Their foster father is dead. They haven’t spoken to one another in years. And their long-lost brother just arrived through a time portal to inform them the world is ending in eight days. Not the best reunion for a family of super-powered twentysomethings and their “ordinary” sister. That’s the setup for The Umbrella Academy, a new Netflix adaptation of Gerard Way and Gabriel Bá’s cult comic series.
The much-hyped series, based on the comic book series of the same name, has been going down well with fans.
Ive only watched the first episode of Umbrella Academy and let me tell you: I would fucking die for Klaus Hargreeves. pic.twitter.com/weHpnOB6Nw
— mikey (@enogtyvepiloter) February 18, 2019
I am LOVING The Umbrella Academy pic.twitter.com/3MU3Voloz4
— ✨ANDROSSI ✨ (@jahadprincess) February 18, 2019
Thank you dear lord for giving me a tv series with Robert Sheehan in eyeliner
— Emma (@mariahh_scary) February 17, 2019
The reviews for the series have been coming in thick and fast. Lucy Mangan reckons the series has a “daft name, daft concept” in her Guardian review.
It is purest hokum: a superhero show with some potentially interesting stuff lurking underneath about family dysfunction (mostly carried by Ellen Page as the black sheep) that promises never to be developed.
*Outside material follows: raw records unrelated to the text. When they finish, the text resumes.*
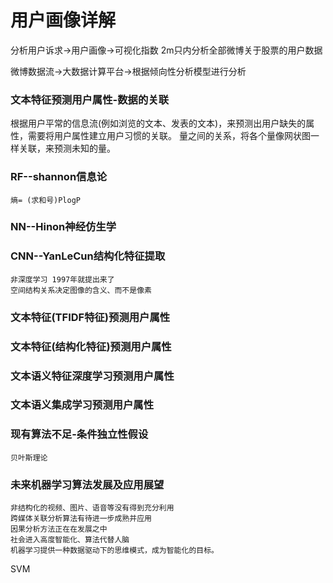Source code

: # **用户画像详解**

分析用户诉求->用户画像->可视化指数
2m只内分析全部微博关于股票的用户数据

微博数据流->大数据计算平台->根据倾向性分析模型进行分析

### **文本特征预测用户属性-数据的关联**
根据用户平常的信息流(例如浏览的文本、发表的文本)，来预测出用户缺失的属性，需要将用户属性建立用户习惯的关联。
量之间的关系，将各个量像网状图一样关联，来预测未知的量。


### RF--shannon信息论
    熵= (求和号)PlogP

### NN--Hinon神经仿生学

### CNN--YanLeCun结构化特征提取
    非深度学习 1997年就提出来了
    空间结构关系决定图像的含义、而不是像素

### 文本特征(TFIDF特征)预测用户属性

### 文本特征(结构化特征)预测用户属性

### 文本语义特征深度学习预测用户属性

### 文本语义集成学习预测用户属性

### 现有算法不足-条件独立性假设
    贝叶斯理论
### 未来机器学习算法发展及应用展望
    非结构化的视频、图片、语音等没有得到充分利用
    跨媒体关联分析算法有待进一步成熟并应用
    因果分析方法正在在发展之中
    社会进入高度智能化、算法代替人脑
    机器学习提供一种数据驱动下的思维模式，成为智能化的目标。


SVM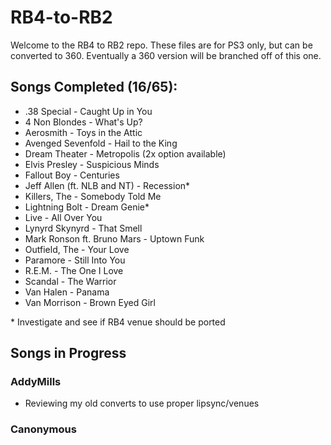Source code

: # RB4-to-RB2

Welcome to the RB4 to RB2 repo. These files are for PS3 only, but can be converted to 360. Eventually a 360 version will be branched off of this one.

## Songs Completed (16/65):
*  .38 Special - Caught Up in You
*  4 Non Blondes - What's Up?
*  Aerosmith - Toys in the Attic
*  Avenged Sevenfold - Hail to the King
*  Dream Theater - Metropolis (2x option available)
*  Elvis Presley - Suspicious Minds
*  Fallout Boy - Centuries
*  Jeff Allen (ft. NLB and NT) - Recession\*
*  Killers, The - Somebody Told Me 
*  Lightning Bolt - Dream Genie\*
*  Live - All Over You
*  Lynyrd Skynyrd - That Smell
*  Mark Ronson ft. Bruno Mars - Uptown Funk
*  Outfield, The - Your Love
*  Paramore - Still Into You
*  R.E.M. - The One I Love
*  Scandal - The Warrior
*  Van Halen - Panama
*  Van Morrison - Brown Eyed Girl

\* Investigate and see if RB4 venue should be ported

## Songs in Progress

### AddyMills
*  Reviewing my old converts to use proper lipsync/venues


### Canonymous

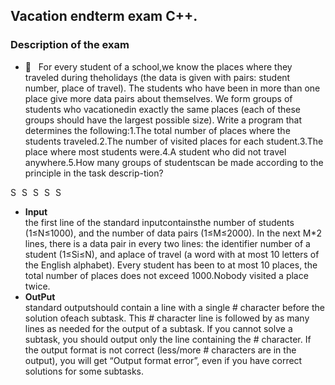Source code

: 
<h2> Vacation endterm exam C++.</h2>

<h3>Description of the exam  </h3>

- 🤔 &nbsp;
For every student of a school,we know the places where they traveled during theholidays (the data is given with pairs: student number, place of travel). The students who have been in more than one place give more data pairs about themselves. We form groups of students who vacationedin exactly the same places (each of these groups should have the largest possible size). Write a program that determines the following:1.The total number of places where the students traveled.2.The number of visited places for each student.3.The place where most students were.4.A student who did not travel anywhere.5.How many groups of studentscan be made according to the principle in the task descrip-tion?

<a href="https://www.linkedin.com/in/kazi-amit-hasan/">
  <img align="left" alt="Shuvo's Linkdein" width="15px" src="https://cdn.jsdelivr.net/npm/simple-icons@v3/icons/linkedin.svg" />
</a>
<a href="https://github.com/AmitHasanShuvo">
  <img align="left" alt="Shuvo's Github" width="15px" src="https://cdn.jsdelivr.net/npm/simple-icons@v3/icons/github.svg" />
</a>
<a href="https://www.youtube.com/channel/UCES_2FWYQbgyikzxCQ_oOVQ?view_as=subscriber">
  <img align="left" alt="Shuvo's YouTube" width="15px" src="https://cdn.jsdelivr.net/npm/simple-icons@3.2.0/icons/youtube.svg" />
</a>

<a href="https://www.kaggle.com/amithasanshuvo">
  <img align="left" alt="Shuvo's Kaggle" width="15px" src="https://cdn.jsdelivr.net/npm/simple-icons@3.1.0/icons/kaggle.svg" />
</a>
<a href="https://www.researchgate.net/profile/Kazi_Amit_Hasan">
  <img align="left" alt="Shuvo's Kaggle" width="15px" src="https://cdn.jsdelivr.net/npm/simple-icons@3.2.0/icons/researchgate.svg" />
</a>
<br />



- ****Input**** <br>
the first line of the standard inputcontainsthe number of students (1≤N≤1000), and the number of data pairs (1≤M≤2000). In the next M*2 lines, there is a data pair in every two lines: the identifier number of a student (1≤Si≤N), and aplace of travel (a word with at most 10 letters of the English alphabet). Every student has been to at most 10 places, the total number of places does not exceed 1000.Nobody visited a place twice.
- ****OutPut**** <br> 
standard outputshould contain a line with a single # character before the solution ofeach subtask. This # character line is followed by as many lines as needed for the output of a subtask. If you cannot solve a subtask, you should output only the line containing the # character. If the output format is not correct (less/more # characters are in the output), you will get “Output format error”, even if you have correct solutions for some subtasks.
Vox called the show “very weird” in their review, giving it, 4 “Vs” out of 5.
The show is every bit as good, as delightfully odd, and as touching as the comic […] The Umbrella Academy is surprisingly emotional, capturing the feeling of remorse that often comes with hurting our loved ones.
The AV Club said that the show gets too precious with its mysteries. They also called the writing of the show vague.
Unfortunately, the writers tends to hide this good stuff behind mysteries they’re in no hurry to solve and secrets they would rather obfuscate than explore. It’s one of those shows where the characters are at their best when they’re all together, bickering and bantering, but the plot keeps them separated just for the sake of dragging out the big reveals.
It’s not that the writing is awful; it just veers a little too wildly between being needlessly vague and frustratingly ham-fisted.
Writing for IGN, Laura Prudom says it’s “unfair” to compare The Umbrella Academy to other Netflix superhero offerings like Daredevil or Iron Fist.
The Umbrella Academy focuses on a dysfunctional family of heroes, who are drawn together by an eccentric and emotionally distant billionaire and tasked with saving the world from annihilation (with a healthy dose of time travel, dancing, and a talking chimpanzee thrown in).
Showrunner Steve Blackman has created a hilariously twisted, subversively stylish, and surprisingly poignant new superhero series that serves as both a witty deconstruction of our favorite comic book tropes and an ambitious, time-bending romp.
Streaming now on Netflix, The Umbrella Academy Season 1 star Ellen Page, Mary J. Blige, Tom Hopper, Cameron Britton, Robert Sheehan, Emmy Raver-Lampman, Adam Godley, Aidan Gallagher, David Castañeda, John Magaro, Ashley Madekwe and Colm Feore.